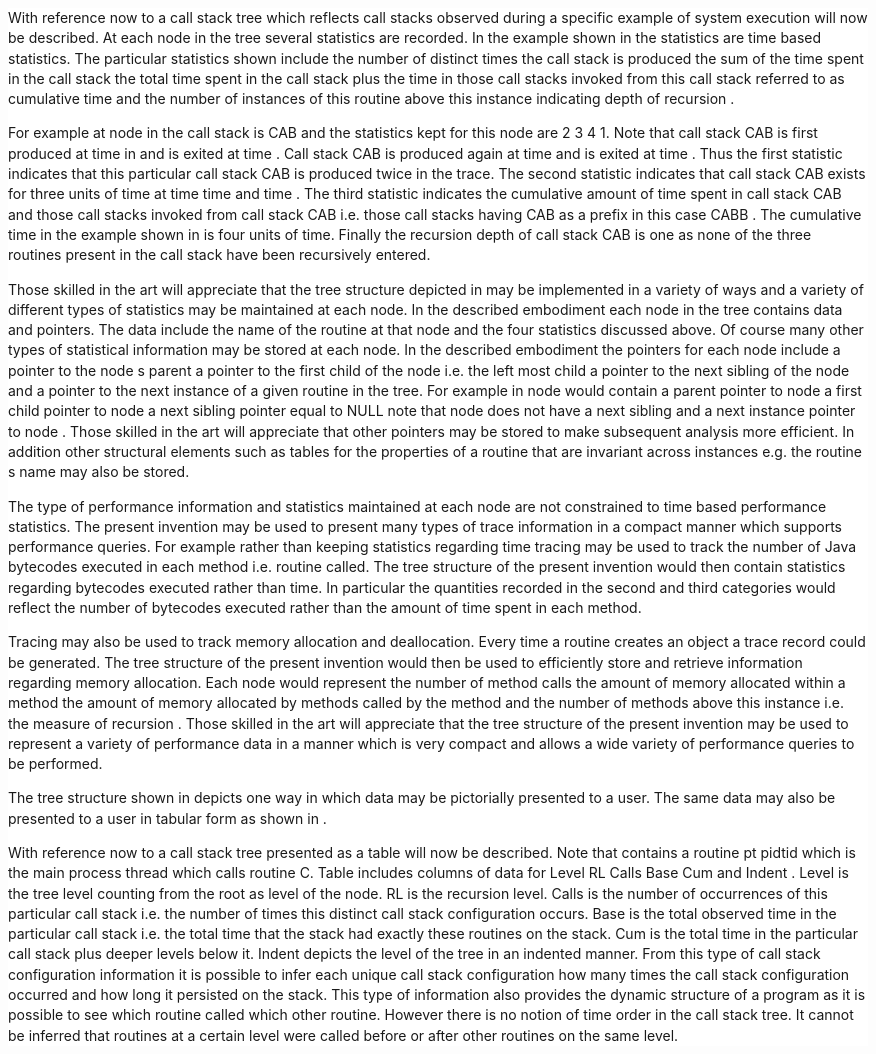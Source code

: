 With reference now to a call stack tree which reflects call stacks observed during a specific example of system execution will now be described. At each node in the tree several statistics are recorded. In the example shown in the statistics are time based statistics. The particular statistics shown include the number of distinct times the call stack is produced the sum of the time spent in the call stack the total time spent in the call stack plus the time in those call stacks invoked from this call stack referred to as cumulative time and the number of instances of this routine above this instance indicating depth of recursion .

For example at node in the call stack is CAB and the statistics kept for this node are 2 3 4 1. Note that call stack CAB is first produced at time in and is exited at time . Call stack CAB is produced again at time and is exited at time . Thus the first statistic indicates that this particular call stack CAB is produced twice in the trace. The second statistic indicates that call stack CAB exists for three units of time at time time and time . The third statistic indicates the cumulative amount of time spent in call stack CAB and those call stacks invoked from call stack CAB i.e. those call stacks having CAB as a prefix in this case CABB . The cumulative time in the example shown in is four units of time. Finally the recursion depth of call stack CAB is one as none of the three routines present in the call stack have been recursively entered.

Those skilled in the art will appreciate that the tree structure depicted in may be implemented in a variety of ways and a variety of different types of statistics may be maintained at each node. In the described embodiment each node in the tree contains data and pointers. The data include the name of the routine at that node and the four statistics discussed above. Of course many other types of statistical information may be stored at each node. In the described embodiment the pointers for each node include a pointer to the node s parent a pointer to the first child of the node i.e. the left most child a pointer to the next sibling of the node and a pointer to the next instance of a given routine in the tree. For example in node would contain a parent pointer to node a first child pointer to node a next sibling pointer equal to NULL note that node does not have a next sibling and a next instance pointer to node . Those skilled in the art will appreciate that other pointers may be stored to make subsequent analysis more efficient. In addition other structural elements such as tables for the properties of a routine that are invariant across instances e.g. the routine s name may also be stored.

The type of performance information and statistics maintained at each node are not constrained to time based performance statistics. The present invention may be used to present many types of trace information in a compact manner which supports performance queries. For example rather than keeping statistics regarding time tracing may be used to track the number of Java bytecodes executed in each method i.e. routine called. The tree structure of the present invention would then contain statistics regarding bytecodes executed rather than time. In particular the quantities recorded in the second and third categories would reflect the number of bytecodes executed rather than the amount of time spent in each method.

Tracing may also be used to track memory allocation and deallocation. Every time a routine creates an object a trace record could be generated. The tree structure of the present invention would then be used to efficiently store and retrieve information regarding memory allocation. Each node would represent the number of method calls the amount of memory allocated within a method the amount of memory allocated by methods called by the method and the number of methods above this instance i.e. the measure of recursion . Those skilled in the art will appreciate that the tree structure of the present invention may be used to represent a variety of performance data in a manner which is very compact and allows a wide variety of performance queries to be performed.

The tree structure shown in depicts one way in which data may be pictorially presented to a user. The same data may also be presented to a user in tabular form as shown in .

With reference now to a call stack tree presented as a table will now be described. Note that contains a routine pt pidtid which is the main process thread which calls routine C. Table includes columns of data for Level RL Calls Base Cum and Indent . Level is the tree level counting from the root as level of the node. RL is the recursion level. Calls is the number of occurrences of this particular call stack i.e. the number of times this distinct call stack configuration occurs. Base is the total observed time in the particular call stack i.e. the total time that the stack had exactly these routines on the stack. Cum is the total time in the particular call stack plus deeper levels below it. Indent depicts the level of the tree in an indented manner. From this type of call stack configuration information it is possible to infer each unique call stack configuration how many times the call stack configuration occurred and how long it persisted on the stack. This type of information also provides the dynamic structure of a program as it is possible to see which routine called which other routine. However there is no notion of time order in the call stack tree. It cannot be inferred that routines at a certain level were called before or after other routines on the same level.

EXERCISE REQUIREMENTS —
Without the pictures, reproduce the entries exactly.

WRITTEN SOLUTION —
Source code

: With reference now to a call stack tree which reflects call stacks observed during a specific example of system execution will now be described. At each node in the tree several statistics are recorded. In the example shown in the statistics are time based statistics. The particular statistics shown include the number of distinct times the call stack is produced the sum of the time spent in the call stack the total time spent in the call stack plus the time in those call stacks invoked from this call stack referred to as cumulative time and the number of instances of this routine above this instance indicating depth of recursion .

For example at node in the call stack is CAB and the statistics kept for this node are 2 3 4 1. Note that call stack CAB is first produced at time in and is exited at time . Call stack CAB is produced again at time and is exited at time . Thus the first statistic indicates that this particular call stack CAB is produced twice in the trace. The second statistic indicates that call stack CAB exists for three units of time at time time and time . The third statistic indicates the cumulative amount of time spent in call stack CAB and those call stacks invoked from call stack CAB i.e. those call stacks having CAB as a prefix in this case CABB . The cumulative time in the example shown in is four units of time. Finally the recursion depth of call stack CAB is one as none of the three routines present in the call stack have been recursively entered.

Those skilled in the art will appreciate that the tree structure depicted in may be implemented in a variety of ways and a variety of different types of statistics may be maintained at each node. In the described embodiment each node in the tree contains data and pointers. The data include the name of the routine at that node and the four statistics discussed above. Of course many other types of statistical information may be stored at each node. In the described embodiment the pointers for each node include a pointer to the node s parent a pointer to the first child of the node i.e. the left most child a pointer to the next sibling of the node and a pointer to the next instance of a given routine in the tree. For example in node would contain a parent pointer to node a first child pointer to node a next sibling pointer equal to NULL note that node does not have a next sibling and a next instance pointer to node . Those skilled in the art will appreciate that other pointers may be stored to make subsequent analysis more efficient. In addition other structural elements such as tables for the properties of a routine that are invariant across instances e.g. the routine s name may also be stored.

The type of performance information and statistics maintained at each node are not constrained to time based performance statistics. The present invention may be used to present many types of trace information in a compact manner which supports performance queries. For example rather than keeping statistics regarding time tracing may be used to track the number of Java bytecodes executed in each method i.e. routine called. The tree structure of the present invention would then contain statistics regarding bytecodes executed rather than time. In particular the quantities recorded in the second and third categories would reflect the number of bytecodes executed rather than the amount of time spent in each method.

Tracing may also be used to track memory allocation and deallocation. Every time a routine creates an object a trace record could be generated. The tree structure of the present invention would then be used to efficiently store and retrieve information regarding memory allocation. Each node would represent the number of method calls the amount of memory allocated within a method the amount of memory allocated by methods called by the method and the number of methods above this instance i.e. the measure of recursion . Those skilled in the art will appreciate that the tree structure of the present invention may be used to represent a variety of performance data in a manner which is very compact and allows a wide variety of performance queries to be performed.

The tree structure shown in depicts one way in which data may be pictorially presented to a user. The same data may also be presented to a user in tabular form as shown in .

With reference now to a call stack tree presented as a table will now be described. Note that contains a routine pt pidtid which is the main process thread which calls routine C. Table includes columns of data for Level RL Calls Base Cum and Indent . Level is the tree level counting from the root as level of the node. RL is the recursion level. Calls is the number of occurrences of this particular call stack i.e. the number of times this distinct call stack configuration occurs. Base is the total observed time in the particular call stack i.e. the total time that the stack had exactly these routines on the stack. Cum is the total time in the particular call stack plus deeper levels below it. Indent depicts the level of the tree in an indented manner. From this type of call stack configuration information it is possible to infer each unique call stack configuration how many times the call stack configuration occurred and how long it persisted on the stack. This type of information also provides the dynamic structure of a program as it is possible to see which routine called which other routine. However there is no notion of time order in the call stack tree. It cannot be inferred that routines at a certain level were called before or after other routines on the same level.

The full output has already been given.